- _Aim of the exercise_
In full and unaltered, output the records below.

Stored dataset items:

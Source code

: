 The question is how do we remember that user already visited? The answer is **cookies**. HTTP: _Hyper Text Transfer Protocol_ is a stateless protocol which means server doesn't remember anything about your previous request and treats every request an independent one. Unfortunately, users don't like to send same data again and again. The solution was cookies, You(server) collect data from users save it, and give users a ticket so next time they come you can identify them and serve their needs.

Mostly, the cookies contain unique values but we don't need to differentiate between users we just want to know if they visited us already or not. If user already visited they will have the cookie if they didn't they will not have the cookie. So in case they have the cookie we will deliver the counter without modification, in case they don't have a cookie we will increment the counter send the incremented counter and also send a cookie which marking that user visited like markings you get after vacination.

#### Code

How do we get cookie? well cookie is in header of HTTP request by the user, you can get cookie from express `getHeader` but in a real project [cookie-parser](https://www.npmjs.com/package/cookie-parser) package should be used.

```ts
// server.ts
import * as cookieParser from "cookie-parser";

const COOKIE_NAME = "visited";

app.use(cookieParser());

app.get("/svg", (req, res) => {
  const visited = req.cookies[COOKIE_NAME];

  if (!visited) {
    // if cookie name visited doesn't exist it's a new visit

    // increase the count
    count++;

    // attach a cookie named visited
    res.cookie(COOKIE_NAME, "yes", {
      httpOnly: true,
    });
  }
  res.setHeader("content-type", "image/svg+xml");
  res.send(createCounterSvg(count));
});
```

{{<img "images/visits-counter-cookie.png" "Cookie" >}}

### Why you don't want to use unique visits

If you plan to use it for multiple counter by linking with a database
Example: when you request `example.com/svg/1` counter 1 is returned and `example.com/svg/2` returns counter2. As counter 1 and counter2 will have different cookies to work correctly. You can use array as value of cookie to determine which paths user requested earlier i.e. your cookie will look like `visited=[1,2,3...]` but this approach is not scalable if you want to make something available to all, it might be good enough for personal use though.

- _Output of the exercise_
Source code

: The question is how do we remember that user already visited? The answer is **cookies**. HTTP: _Hyper Text Transfer Protocol_ is a stateless protocol which means server doesn't remember anything about your previous request and treats every request an independent one. Unfortunately, users don't like to send same data again and again. The solution was cookies, You(server) collect data from users save it, and give users a ticket so next time they come you can identify them and serve their needs.

Mostly, the cookies contain unique values but we don't need to differentiate between users we just want to know if they visited us already or not. If user already visited they will have the cookie if they didn't they will not have the cookie. So in case they have the cookie we will deliver the counter without modification, in case they don't have a cookie we will increment the counter send the incremented counter and also send a cookie which marking that user visited like markings you get after vacination.

#### Code

How do we get cookie? well cookie is in header of HTTP request by the user, you can get cookie from express `getHeader` but in a real project [cookie-parser](https://www.npmjs.com/package/cookie-parser) package should be used.

```ts
// server.ts
import * as cookieParser from "cookie-parser";

const COOKIE_NAME = "visited";

app.use(cookieParser());

app.get("/svg", (req, res) => {
  const visited = req.cookies[COOKIE_NAME];

  if (!visited) {
    // if cookie name visited doesn't exist it's a new visit

    // increase the count
    count++;

    // attach a cookie named visited
    res.cookie(COOKIE_NAME, "yes", {
      httpOnly: true,
    });
  }
  res.setHeader("content-type", "image/svg+xml");
  res.send(createCounterSvg(count));
});
```

{{<img "images/visits-counter-cookie.png" "Cookie" >}}

### Why you don't want to use unique visits

If you plan to use it for multiple counter by linking with a database
Example: when you request `example.com/svg/1` counter 1 is returned and `example.com/svg/2` returns counter2. As counter 1 and counter2 will have different cookies to work correctly. You can use array as value of cookie to determine which paths user requested earlier i.e. your cookie will look like `visited=[1,2,3...]` but this approach is not scalable if you want to make something available to all, it might be good enough for personal use though.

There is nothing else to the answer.